Platform engineering represents the next stage in DevOps.
While Kubernetes (like other technologies) can be excellent starting points, they are not the ultimate goal in delivering on the promise of platform engineering. Kubernetes can provide a strong foundation for building comprehensive platforms, but more is needed to fully develop a platform that enables developers to deliver with substantial autonomy. In real terms, this means increasing decentralized decisioning, faster flow, faster times to recovery, and, overall, happier developers.
In "Platform Thinking: Strategies for Building Effective Platform Teams," we will dive into the essentials of modern platform engineering. The workshop discusses the importance of a product mindset, domain-driven design, developer experience, and team topologies in building a well-architected system with the platform as a key enabler. Hands-on approaches to reducing developer cognitive load while delivering on orchestration, continuous delivery, observability, governance, and security are key workshop components.
Platform engineering teams are central to how modern teams deliver on the promise of devops today. This workshop is all about strategies for building effective platform teams today.
Workshop Outline:
* Platform Engineering (Goals, Principles, & Approach)
* Delivery Plane (Kubernetes)
* Developer Control Plane (Inner Loop, Outer Loop & GitOps)
* Observability, Security, & Compliance/Governance Planes
* Developer Experience & Developer Portals
* PE PoV: Business Value Articulation
Key Takeaways
1 Platforms are the next evolution of DevOps, helping teams reduce the cognitive load required in modern cloud-native systems.
2 There is no one-size-fits-all platform. The best approach is to start with a clear business objective, deliver in small increments, and measure the effectiveness of each.
3 Platforms should simplify how developers meet organizational NFRs around security, observability, compliance, and reliability.
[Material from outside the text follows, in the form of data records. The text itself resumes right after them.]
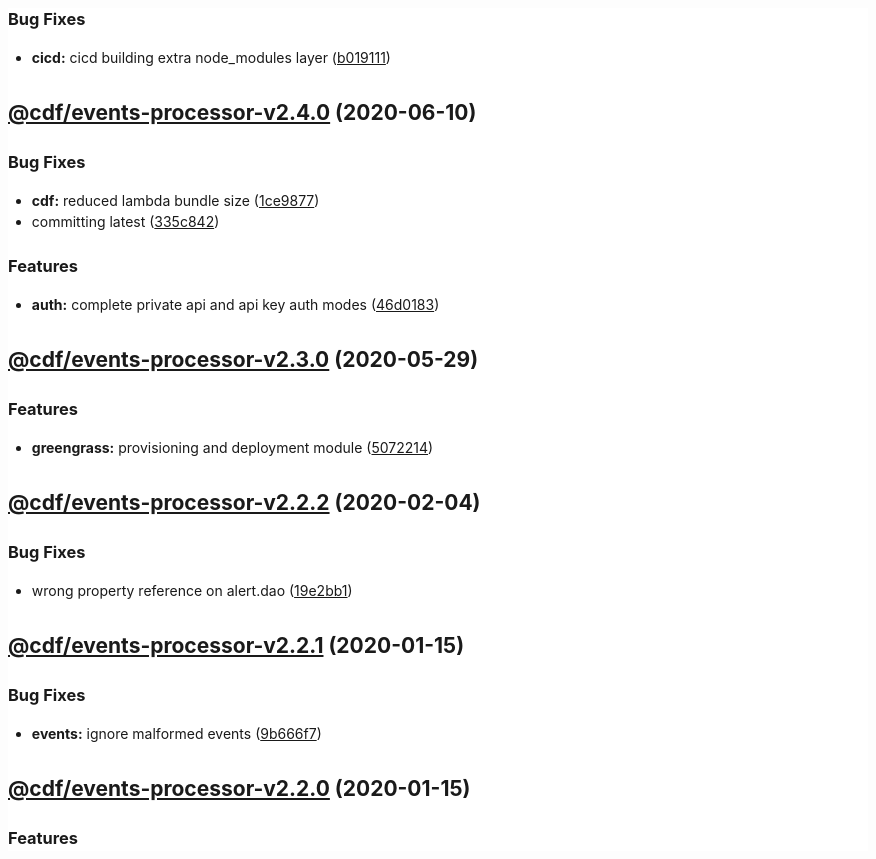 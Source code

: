 
### Bug Fixes

* **cicd:** cicd building extra node_modules layer ([b019111](b019111adadea7bac04ed3aaa35254c3137615e0))

## [@cdf/events-processor-v2.4.0](@cdf/events-processor-v2.3.0...@cdf/events-processor-v2.4.0) (2020-06-10)


### Bug Fixes

* **cdf:** reduced lambda bundle size ([1ce9877](1ce9877878831dac78b00ddbc5589cadead19d53))
* committing latest ([335c842](335c84223ab2a860c52766559b220170a64c7c17))


### Features

* **auth:** complete private api and api key auth modes ([46d0183](46d0183e779e21a7ad39e879481b369bec2d060f))

## [@cdf/events-processor-v2.3.0](@cdf/events-processor-v2.2.2...@cdf/events-processor-v2.3.0) (2020-05-29)


### Features

* **greengrass:** provisioning and deployment module ([5072214](5072214fb81a0d6a8f8641bf0f52fefb7f2ad950))

## [@cdf/events-processor-v2.2.2](@cdf/events-processor-v2.2.1...@cdf/events-processor-v2.2.2) (2020-02-04)


### Bug Fixes

* wrong property reference on alert.dao ([19e2bb1](19e2bb1ceed1372037794eb2c7adca4117e3b66b))

## [@cdf/events-processor-v2.2.1](@cdf/events-processor-v2.2.0...@cdf/events-processor-v2.2.1) (2020-01-15)


### Bug Fixes

* **events:** ignore malformed events ([9b666f7](9b666f7e5cddc65890a83c71fcc360089ff36015))

## [@cdf/events-processor-v2.2.0](@cdf/events-processor-v2.1.1...@cdf/events-processor-v2.2.0) (2020-01-15)


### Features
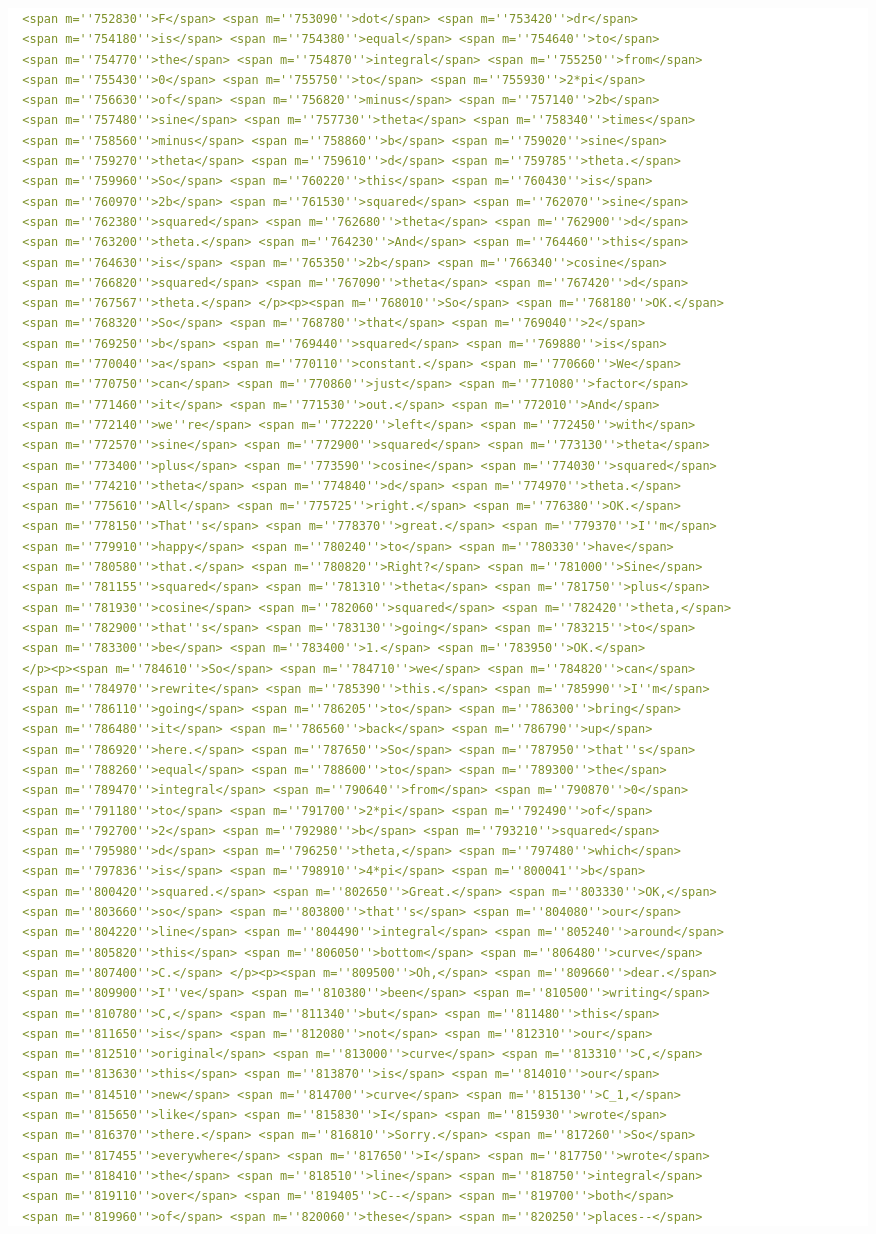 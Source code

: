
 ```yaml
  <span m=''752830''>F</span> <span m=''753090''>dot</span> <span m=''753420''>dr</span>
  <span m=''754180''>is</span> <span m=''754380''>equal</span> <span m=''754640''>to</span>
  <span m=''754770''>the</span> <span m=''754870''>integral</span> <span m=''755250''>from</span>
  <span m=''755430''>0</span> <span m=''755750''>to</span> <span m=''755930''>2*pi</span>
  <span m=''756630''>of</span> <span m=''756820''>minus</span> <span m=''757140''>2b</span>
  <span m=''757480''>sine</span> <span m=''757730''>theta</span> <span m=''758340''>times</span>
  <span m=''758560''>minus</span> <span m=''758860''>b</span> <span m=''759020''>sine</span>
  <span m=''759270''>theta</span> <span m=''759610''>d</span> <span m=''759785''>theta.</span>
  <span m=''759960''>So</span> <span m=''760220''>this</span> <span m=''760430''>is</span>
  <span m=''760970''>2b</span> <span m=''761530''>squared</span> <span m=''762070''>sine</span>
  <span m=''762380''>squared</span> <span m=''762680''>theta</span> <span m=''762900''>d</span>
  <span m=''763200''>theta.</span> <span m=''764230''>And</span> <span m=''764460''>this</span>
  <span m=''764630''>is</span> <span m=''765350''>2b</span> <span m=''766340''>cosine</span>
  <span m=''766820''>squared</span> <span m=''767090''>theta</span> <span m=''767420''>d</span>
  <span m=''767567''>theta.</span> </p><p><span m=''768010''>So</span> <span m=''768180''>OK.</span>
  <span m=''768320''>So</span> <span m=''768780''>that</span> <span m=''769040''>2</span>
  <span m=''769250''>b</span> <span m=''769440''>squared</span> <span m=''769880''>is</span>
  <span m=''770040''>a</span> <span m=''770110''>constant.</span> <span m=''770660''>We</span>
  <span m=''770750''>can</span> <span m=''770860''>just</span> <span m=''771080''>factor</span>
  <span m=''771460''>it</span> <span m=''771530''>out.</span> <span m=''772010''>And</span>
  <span m=''772140''>we''re</span> <span m=''772220''>left</span> <span m=''772450''>with</span>
  <span m=''772570''>sine</span> <span m=''772900''>squared</span> <span m=''773130''>theta</span>
  <span m=''773400''>plus</span> <span m=''773590''>cosine</span> <span m=''774030''>squared</span>
  <span m=''774210''>theta</span> <span m=''774840''>d</span> <span m=''774970''>theta.</span>
  <span m=''775610''>All</span> <span m=''775725''>right.</span> <span m=''776380''>OK.</span>
  <span m=''778150''>That''s</span> <span m=''778370''>great.</span> <span m=''779370''>I''m</span>
  <span m=''779910''>happy</span> <span m=''780240''>to</span> <span m=''780330''>have</span>
  <span m=''780580''>that.</span> <span m=''780820''>Right?</span> <span m=''781000''>Sine</span>
  <span m=''781155''>squared</span> <span m=''781310''>theta</span> <span m=''781750''>plus</span>
  <span m=''781930''>cosine</span> <span m=''782060''>squared</span> <span m=''782420''>theta,</span>
  <span m=''782900''>that''s</span> <span m=''783130''>going</span> <span m=''783215''>to</span>
  <span m=''783300''>be</span> <span m=''783400''>1.</span> <span m=''783950''>OK.</span>
  </p><p><span m=''784610''>So</span> <span m=''784710''>we</span> <span m=''784820''>can</span>
  <span m=''784970''>rewrite</span> <span m=''785390''>this.</span> <span m=''785990''>I''m</span>
  <span m=''786110''>going</span> <span m=''786205''>to</span> <span m=''786300''>bring</span>
  <span m=''786480''>it</span> <span m=''786560''>back</span> <span m=''786790''>up</span>
  <span m=''786920''>here.</span> <span m=''787650''>So</span> <span m=''787950''>that''s</span>
  <span m=''788260''>equal</span> <span m=''788600''>to</span> <span m=''789300''>the</span>
  <span m=''789470''>integral</span> <span m=''790640''>from</span> <span m=''790870''>0</span>
  <span m=''791180''>to</span> <span m=''791700''>2*pi</span> <span m=''792490''>of</span>
  <span m=''792700''>2</span> <span m=''792980''>b</span> <span m=''793210''>squared</span>
  <span m=''795980''>d</span> <span m=''796250''>theta,</span> <span m=''797480''>which</span>
  <span m=''797836''>is</span> <span m=''798910''>4*pi</span> <span m=''800041''>b</span>
  <span m=''800420''>squared.</span> <span m=''802650''>Great.</span> <span m=''803330''>OK,</span>
  <span m=''803660''>so</span> <span m=''803800''>that''s</span> <span m=''804080''>our</span>
  <span m=''804220''>line</span> <span m=''804490''>integral</span> <span m=''805240''>around</span>
  <span m=''805820''>this</span> <span m=''806050''>bottom</span> <span m=''806480''>curve</span>
  <span m=''807400''>C.</span> </p><p><span m=''809500''>Oh,</span> <span m=''809660''>dear.</span>
  <span m=''809900''>I''ve</span> <span m=''810380''>been</span> <span m=''810500''>writing</span>
  <span m=''810780''>C,</span> <span m=''811340''>but</span> <span m=''811480''>this</span>
  <span m=''811650''>is</span> <span m=''812080''>not</span> <span m=''812310''>our</span>
  <span m=''812510''>original</span> <span m=''813000''>curve</span> <span m=''813310''>C,</span>
  <span m=''813630''>this</span> <span m=''813870''>is</span> <span m=''814010''>our</span>
  <span m=''814510''>new</span> <span m=''814700''>curve</span> <span m=''815130''>C_1,</span>
  <span m=''815650''>like</span> <span m=''815830''>I</span> <span m=''815930''>wrote</span>
  <span m=''816370''>there.</span> <span m=''816810''>Sorry.</span> <span m=''817260''>So</span>
  <span m=''817455''>everywhere</span> <span m=''817650''>I</span> <span m=''817750''>wrote</span>
  <span m=''818410''>the</span> <span m=''818510''>line</span> <span m=''818750''>integral</span>
  <span m=''819110''>over</span> <span m=''819405''>C--</span> <span m=''819700''>both</span>
  <span m=''819960''>of</span> <span m=''820060''>these</span> <span m=''820250''>places--</span>
``` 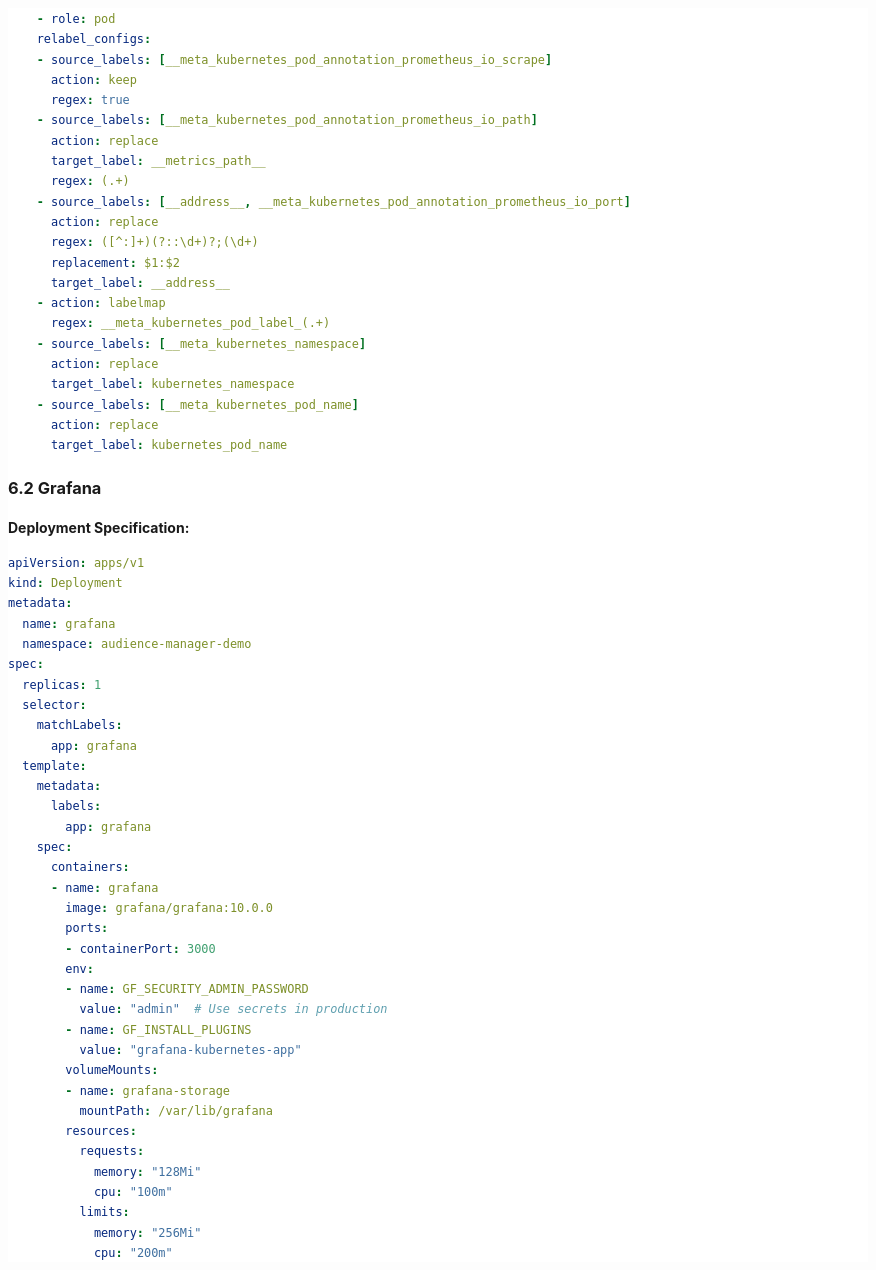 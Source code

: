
 ```yaml
    - role: pod
    relabel_configs:
    - source_labels: [__meta_kubernetes_pod_annotation_prometheus_io_scrape]
      action: keep
      regex: true
    - source_labels: [__meta_kubernetes_pod_annotation_prometheus_io_path]
      action: replace
      target_label: __metrics_path__
      regex: (.+)
    - source_labels: [__address__, __meta_kubernetes_pod_annotation_prometheus_io_port]
      action: replace
      regex: ([^:]+)(?::\d+)?;(\d+)
      replacement: $1:$2
      target_label: __address__
    - action: labelmap
      regex: __meta_kubernetes_pod_label_(.+)
    - source_labels: [__meta_kubernetes_namespace]
      action: replace
      target_label: kubernetes_namespace
    - source_labels: [__meta_kubernetes_pod_name]
      action: replace
      target_label: kubernetes_pod_name
```

### 6.2 Grafana

**Deployment Specification:**
```yaml
apiVersion: apps/v1
kind: Deployment
metadata:
  name: grafana
  namespace: audience-manager-demo
spec:
  replicas: 1
  selector:
    matchLabels:
      app: grafana
  template:
    metadata:
      labels:
        app: grafana
    spec:
      containers:
      - name: grafana
        image: grafana/grafana:10.0.0
        ports:
        - containerPort: 3000
        env:
        - name: GF_SECURITY_ADMIN_PASSWORD
          value: "admin"  # Use secrets in production
        - name: GF_INSTALL_PLUGINS
          value: "grafana-kubernetes-app"
        volumeMounts:
        - name: grafana-storage
          mountPath: /var/lib/grafana
        resources:
          requests:
            memory: "128Mi"
            cpu: "100m"
          limits:
            memory: "256Mi"
            cpu: "200m"
```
4 Developer portals are key to enabling self-service and should prioritize the developer experience.
Speaker

Wes Reisz
Technical Principal @Thoughtworks, 16-Time QCon Chair, & Creator of The InfoQ Podcast
With over 20 years of delivering and architecting sociotechnical systems, Wesley Reisz has led the technical delivery of multi-million dollar software projects, chaired numerous software conferences across North America (and the United Kingdom), created a highly respected podcast, and spent over a decade teaching 400-level software architecture/programming courses as an adjunct professor. These experiences have given him deep expertise in software architecture, cloud-native engineering, team topologies, and platform thinking (alongside a broad knowledge of different software domains).
Wes is a Technical Principal at Thoughtworks, where he specializes in reducing complexity in software through systems thinking, application modernization, platform engineering, and AI-First Software Delivery. Embodying the concept of a T-shaped engineer (blending broad expertise across a wide range of software domains with deep technical knowledge of the cloud-native ecosystem), Wes strongly believes in the transformative power of sharing knowledge through speaking, teaching, and continuous learning.